In 2018, we have seen Tencent aggressively pushing advertising options on luxury brands on WeChat — nearly 90 percent of companies placing ads on WeChat over the past year marked their business as “luxury,” a trend that’s likely to continue in 2019.
As luxury brands continue and update their WeChat strategies in the new year, how can they ensure their advertising budgets are used effectively?
We interviewed several experts to find out.
A dedicated strategy just for WeChat mini-programs
WeChat’s mini-programs have seen astonishing growth since they were first launched in January 2017. As of the end of January 2018, a total of 580,000 mini-programs — involving 1 million developers, linked to 2,300 third-party platforms, and engaging with over 170 million daily active users — could be found on the app.
This year we have seen luxury brands adopting mini-programs as a common practice, for a wide range of uses including e-commerce, membership programs, event management or clienteling. But brands need to do more than just launch a WeChat mini-program — they need to build a long-term strategy going forward in 2019.
“Brands often forget e-commerce sales are mostly based on the traffic you can generate, which is hardly free,” elaborated Alexis Bonhomme, Curiosity China founder and Farfetch VP Greater China for Commercial. “Brands start to realize mini-programs can be amazing recruitment, and they are enlarging the usage of the mini-program format to all kinds of purposes: it starts with e-commerce (which was the most logical one) to now membership, loyalty.”
As for the e-commerce function, brands will look beyond follower acquisition next year to “sales conversion” with a clear ROI, predicted Bonhomme. He added, “In the same way the KOL industry is evolving to a transactional model, we do see the emergence of WeChat as a social commerce platform, leveraging followers’ networks/sharing functions, driving to sales conversion.”
WeChat search poses monetization opportunities
WeChat has an edge in search, as the social feature has enabled it to be like searching on Facebook, adding the word-of-mouth effect that search giant Baidu can’t match. As more users make it a habit of searching on WeChat, there are opportunities for brands to monetize the WeChat search results before it gets crowded, as multiple experts pointed out.
One of the spaces brands can get on is the WeChat brand zone feature, which was launched in January 2018. It’s a spot reserved at the top of the WeChat search page where consumers can directly access official brands and their entities in the ecosystem, such as official accounts, mini-programs, or a store locator.
Clement Ledormeur, general manager of WeChat agency 31Ten observed that too few brands have implemented the brand zone properly. Search is the first source of follower acquisition for premium brands, representing over a third of new follower onboarding.
Later in July, Tencent allowed users to shop directly on JD.com through the WeChat search function, a milestone for WeChat to monetize on the search function, as well as a natural step for brands to add e-commerce.
We expect more brands in 2019 will optimize WeChat search to optimize their branding, as well as make their products to stand out.

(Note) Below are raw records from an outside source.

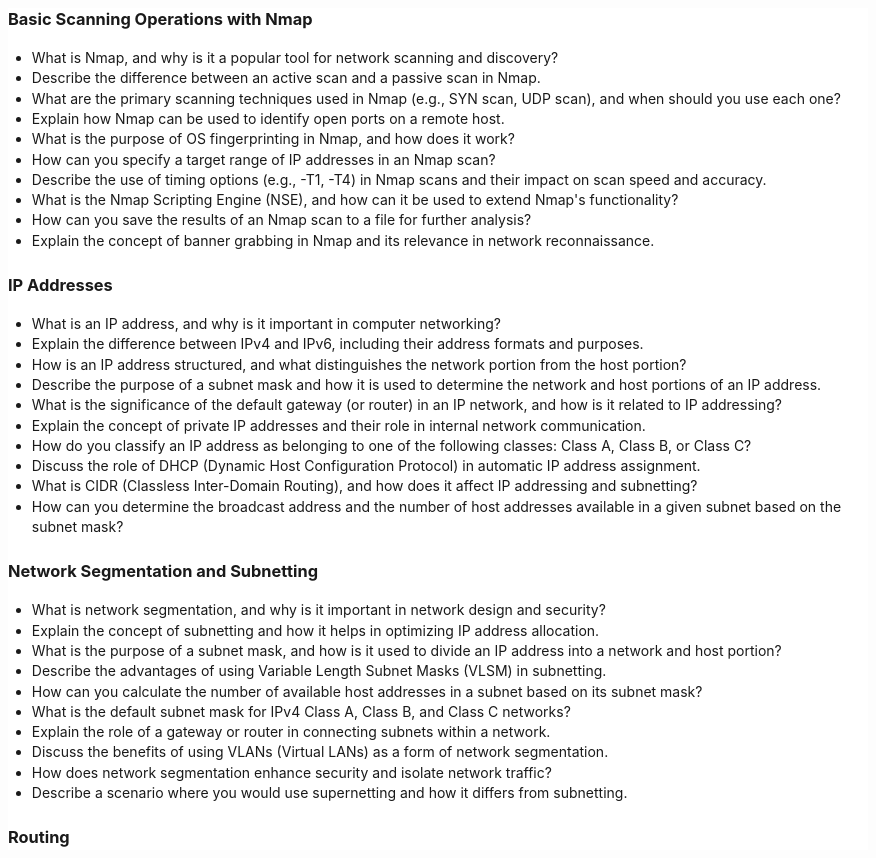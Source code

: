 ### Basic Scanning Operations with Nmap

- What is Nmap, and why is it a popular tool for network scanning and discovery?
- Describe the difference between an active scan and a passive scan in Nmap.
- What are the primary scanning techniques used in Nmap (e.g., SYN scan, UDP scan), and when should you use each one?
- Explain how Nmap can be used to identify open ports on a remote host.
- What is the purpose of OS fingerprinting in Nmap, and how does it work?
- How can you specify a target range of IP addresses in an Nmap scan?
- Describe the use of timing options (e.g., -T1, -T4) in Nmap scans and their impact on scan speed and accuracy.
- What is the Nmap Scripting Engine (NSE), and how can it be used to extend Nmap's functionality?
- How can you save the results of an Nmap scan to a file for further analysis?
- Explain the concept of banner grabbing in Nmap and its relevance in network reconnaissance.

### IP Addresses

- What is an IP address, and why is it important in computer networking?
- Explain the difference between IPv4 and IPv6, including their address formats and purposes.
- How is an IP address structured, and what distinguishes the network portion from the host portion?
- Describe the purpose of a subnet mask and how it is used to determine the network and host portions of an IP address.
- What is the significance of the default gateway (or router) in an IP network, and how is it related to IP addressing?
- Explain the concept of private IP addresses and their role in internal network communication.
- How do you classify an IP address as belonging to one of the following classes: Class A, Class B, or Class C?
- Discuss the role of DHCP (Dynamic Host Configuration Protocol) in automatic IP address assignment.
- What is CIDR (Classless Inter-Domain Routing), and how does it affect IP addressing and subnetting?
- How can you determine the broadcast address and the number of host addresses available in a given subnet based on the subnet mask?

### Network Segmentation and Subnetting

- What is network segmentation, and why is it important in network design and security?
- Explain the concept of subnetting and how it helps in optimizing IP address allocation.
- What is the purpose of a subnet mask, and how is it used to divide an IP address into a network and host portion?
- Describe the advantages of using Variable Length Subnet Masks (VLSM) in subnetting.
- How can you calculate the number of available host addresses in a subnet based on its subnet mask?
- What is the default subnet mask for IPv4 Class A, Class B, and Class C networks?
- Explain the role of a gateway or router in connecting subnets within a network.
- Discuss the benefits of using VLANs (Virtual LANs) as a form of network segmentation.
- How does network segmentation enhance security and isolate network traffic?
- Describe a scenario where you would use supernetting and how it differs from subnetting.

### Routing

WeChat connects to global travelers
Wherever consumers travel, they are always on WeChat. That translates into advertising opportunities for brands. “It’s not enough to just understand a luxury shopper’s habits in Shanghai,” said Jeff Fish, co-founder of WeChat agency TMG Worldwide. “Brands now want to connect their customers’ experiences in their stores globally and across all channels tying all data back to the WeChat strategy.”
According to Jenny Chen, co-founder of WalktheChat, WeChat has since improved its advertising targeting range in 2018, which enabled the capability to target Chinese residents overseas, allowing brands to enter a specified target tag now (instead of the 122 standard categories previously offered).
In 2019, we predict more brands will leverage these changes and take advantage of accurate targeting for ads.
However, much of the issue remains that WeChat is a stand-alone tool that is only monitored and mastered by the local Chinese team at brands. This is slowly changing as big companies put more emphasis on China and seek a greater understanding of local consumers. This has empowered some technical changes – Fish told us that more brands have also expanded their WeChat integration into enterprise SaaS (systems as a service), like Salesforce integrations across multiple platforms in China, to enable a global view of the Chinese consumers.